> Data shown:
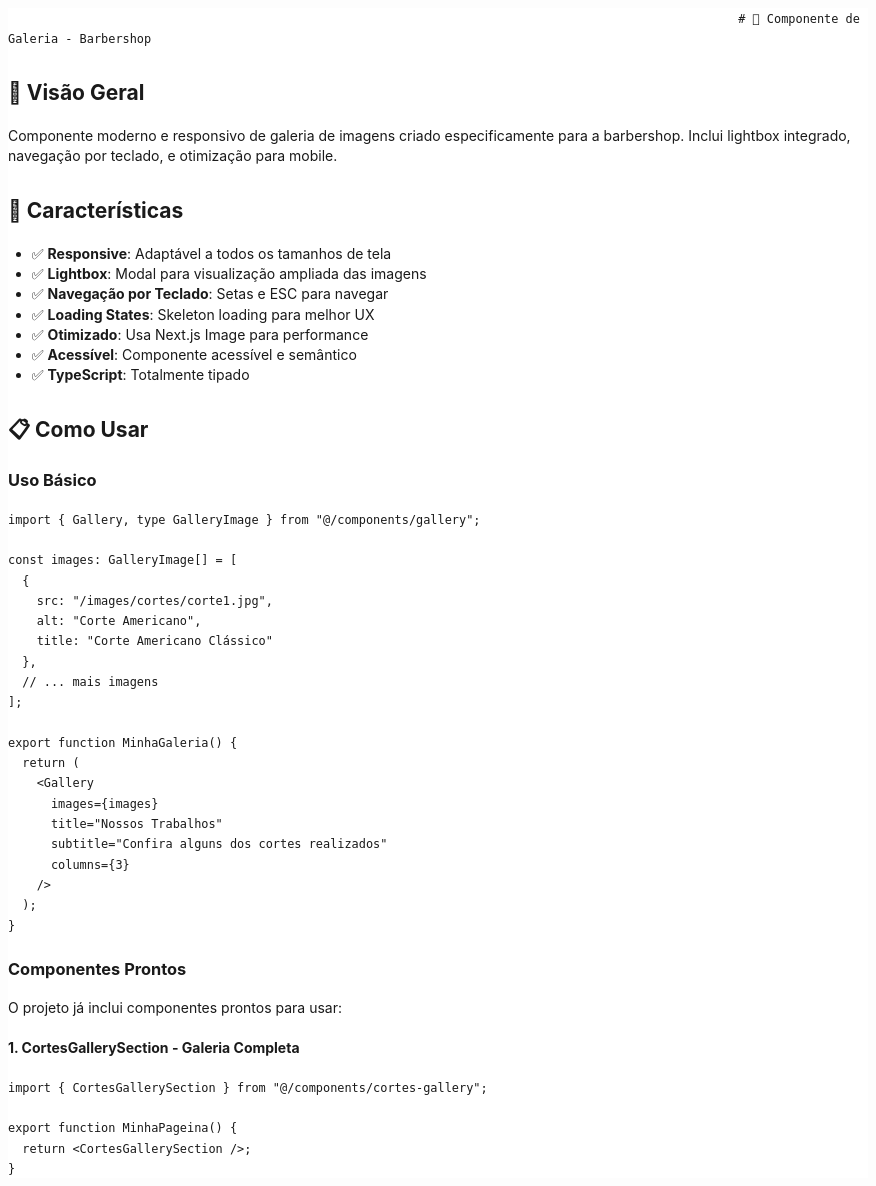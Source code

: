                                                                                                           # 📸 Componente de Galeria - Barbershop

## 🎯 Visão Geral

Componente moderno e responsivo de galeria de imagens criado especificamente para a barbershop. Inclui lightbox integrado, navegação por teclado, e otimização para mobile.

## 🚀 Características

- ✅ **Responsive**: Adaptável a todos os tamanhos de tela
- ✅ **Lightbox**: Modal para visualização ampliada das imagens
- ✅ **Navegação por Teclado**: Setas e ESC para navegar
- ✅ **Loading States**: Skeleton loading para melhor UX
- ✅ **Otimizado**: Usa Next.js Image para performance
- ✅ **Acessível**: Componente acessível e semântico
- ✅ **TypeScript**: Totalmente tipado

## 📋 Como Usar

### Uso Básico

```tsx
import { Gallery, type GalleryImage } from "@/components/gallery";

const images: GalleryImage[] = [
  {
    src: "/images/cortes/corte1.jpg",
    alt: "Corte Americano",
    title: "Corte Americano Clássico"
  },
  // ... mais imagens
];

export function MinhaGaleria() {
  return (
    <Gallery
      images={images}
      title="Nossos Trabalhos"
      subtitle="Confira alguns dos cortes realizados"
      columns={3}
    />
  );
}
```

### Componentes Prontos

O projeto já inclui componentes prontos para usar:

#### 1. **CortesGallerySection** - Galeria Completa
```tsx
import { CortesGallerySection } from "@/components/cortes-gallery";

export function MinhaPageina() {
  return <CortesGallerySection />;
}
```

> What is needed: Copy out each line of the data containing the string "components".

> Answer for the task:
import { Gallery, type GalleryImage } from "@/components/gallery";
import { CortesGallerySection } from "@/components/cortes-gallery";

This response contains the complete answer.